Dobrostan Psychologia - Gabinet Psychologiczny Poznań

Why do we need emotions?

Posted on 2025-10-25
Why do we need emotions?

Why does the mind react with strong emotions, such as anxiety or fear, to the rustling of bushes during a night walk, which ultimately turns out to be just the blowing of the wind? Although there are many potential threats in the environment, is the diversity of emotions still a beneficial feature from an evolutionary perspective?

According to Cosmides and Tooby (2005), emotions are a key adaptive mechanism, mainly because the human nervous system is constantly bombarded with numerous environmental stimuli, and emotions play an adaptive role due to the speed of their reaction. Often our more advanced "analytical" mind is not as fast as the primitive layers of the brain, such as the amygdala, which is responsible for emotional functioning.

Emotions play an important role in human adaptation to the environment, activating, deactivating and modifying mental functions, coordinating various aspects of functioning, solving adaptive problems and capturing signals in the environment.

Emotions result from the adaptation process, enabling the solution of adaptive problems in a changing environment. The brain, developing in the process of evolution, has learned to use information from the body and the environment to regulate behavior and body functions, while maintaining the emotional system.

The ability to manage our emotions, so-called emotion regulation, therefore affects our basic functions, such as perception, attention, learning, memory, decision-making, categorization and physiological reactions.

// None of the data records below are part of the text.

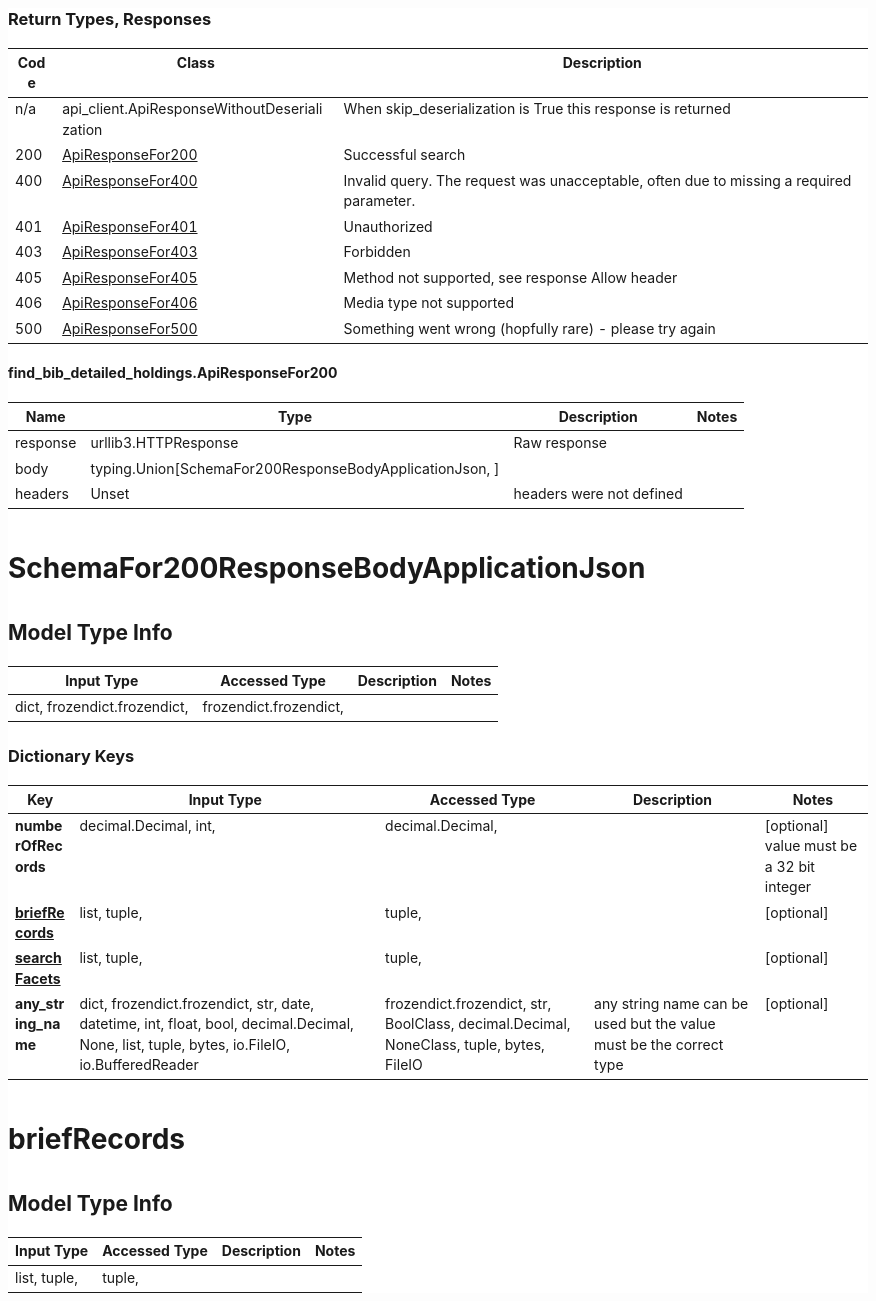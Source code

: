 ### Return Types, Responses

Code | Class | Description
------------- | ------------- | -------------
n/a | api_client.ApiResponseWithoutDeserialization | When skip_deserialization is True this response is returned
200 | [ApiResponseFor200](#find_bib_detailed_holdings.ApiResponseFor200) | Successful search
400 | [ApiResponseFor400](#find_bib_detailed_holdings.ApiResponseFor400) | Invalid query. The request was unacceptable, often due to missing a required parameter.
401 | [ApiResponseFor401](#find_bib_detailed_holdings.ApiResponseFor401) | Unauthorized
403 | [ApiResponseFor403](#find_bib_detailed_holdings.ApiResponseFor403) | Forbidden
405 | [ApiResponseFor405](#find_bib_detailed_holdings.ApiResponseFor405) | Method not supported, see response Allow header
406 | [ApiResponseFor406](#find_bib_detailed_holdings.ApiResponseFor406) | Media type not supported
500 | [ApiResponseFor500](#find_bib_detailed_holdings.ApiResponseFor500) | Something went wrong (hopfully rare) - please try again

#### find_bib_detailed_holdings.ApiResponseFor200
Name | Type | Description  | Notes
------------- | ------------- | ------------- | -------------
response | urllib3.HTTPResponse | Raw response |
body | typing.Union[SchemaFor200ResponseBodyApplicationJson, ] |  |
headers | Unset | headers were not defined |

# SchemaFor200ResponseBodyApplicationJson

## Model Type Info
Input Type | Accessed Type | Description | Notes
------------ | ------------- | ------------- | -------------
dict, frozendict.frozendict,  | frozendict.frozendict,  |  | 

### Dictionary Keys
Key | Input Type | Accessed Type | Description | Notes
------------ | ------------- | ------------- | ------------- | -------------
**numberOfRecords** | decimal.Decimal, int,  | decimal.Decimal,  |  | [optional] value must be a 32 bit integer
**[briefRecords](#briefRecords)** | list, tuple,  | tuple,  |  | [optional] 
**[searchFacets](#searchFacets)** | list, tuple,  | tuple,  |  | [optional] 
**any_string_name** | dict, frozendict.frozendict, str, date, datetime, int, float, bool, decimal.Decimal, None, list, tuple, bytes, io.FileIO, io.BufferedReader | frozendict.frozendict, str, BoolClass, decimal.Decimal, NoneClass, tuple, bytes, FileIO | any string name can be used but the value must be the correct type | [optional]

# briefRecords

## Model Type Info
Input Type | Accessed Type | Description | Notes
------------ | ------------- | ------------- | -------------
list, tuple,  | tuple,  |  |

Benefits of effective emotion regulation:

  • Increasing positive emotions in everyday life.
  • Better understanding of one's own behavior.
  • Avoiding emotional outbursts resulting from the accumulation of feelings.
  • Greater access to the rational part of our mind, allowing us to take more conscious actions.
  • Reduction of physiological symptoms, such as pain or severity of autoimmune diseases.
  • Improvement of a general well-being.

Bibliography

Carmody, J. (2020). Evolutionary Psychology and Mindfulness and Meditation: Easing the Anxiety of Being Human. Shackelford T. K. (Eds), The SAGE Handbook of Evolutionary Psychology: Applications of Evolutionary Psychology (pp. 94-106). SAGE Publications. Gross J.J. (1998b) The emerging field of emotion regulation: An integrative review, Review of General Psychology, 2, s. 271–299. Szczygieł, D. (2014). Regulacja emocji a dobrostan. Konsekwencje wyprzedzającej i korygującej regulacji emocji [Emotion regulation and well-being. Consequences of antecedent-focused and response-focused emotion regulation strategies].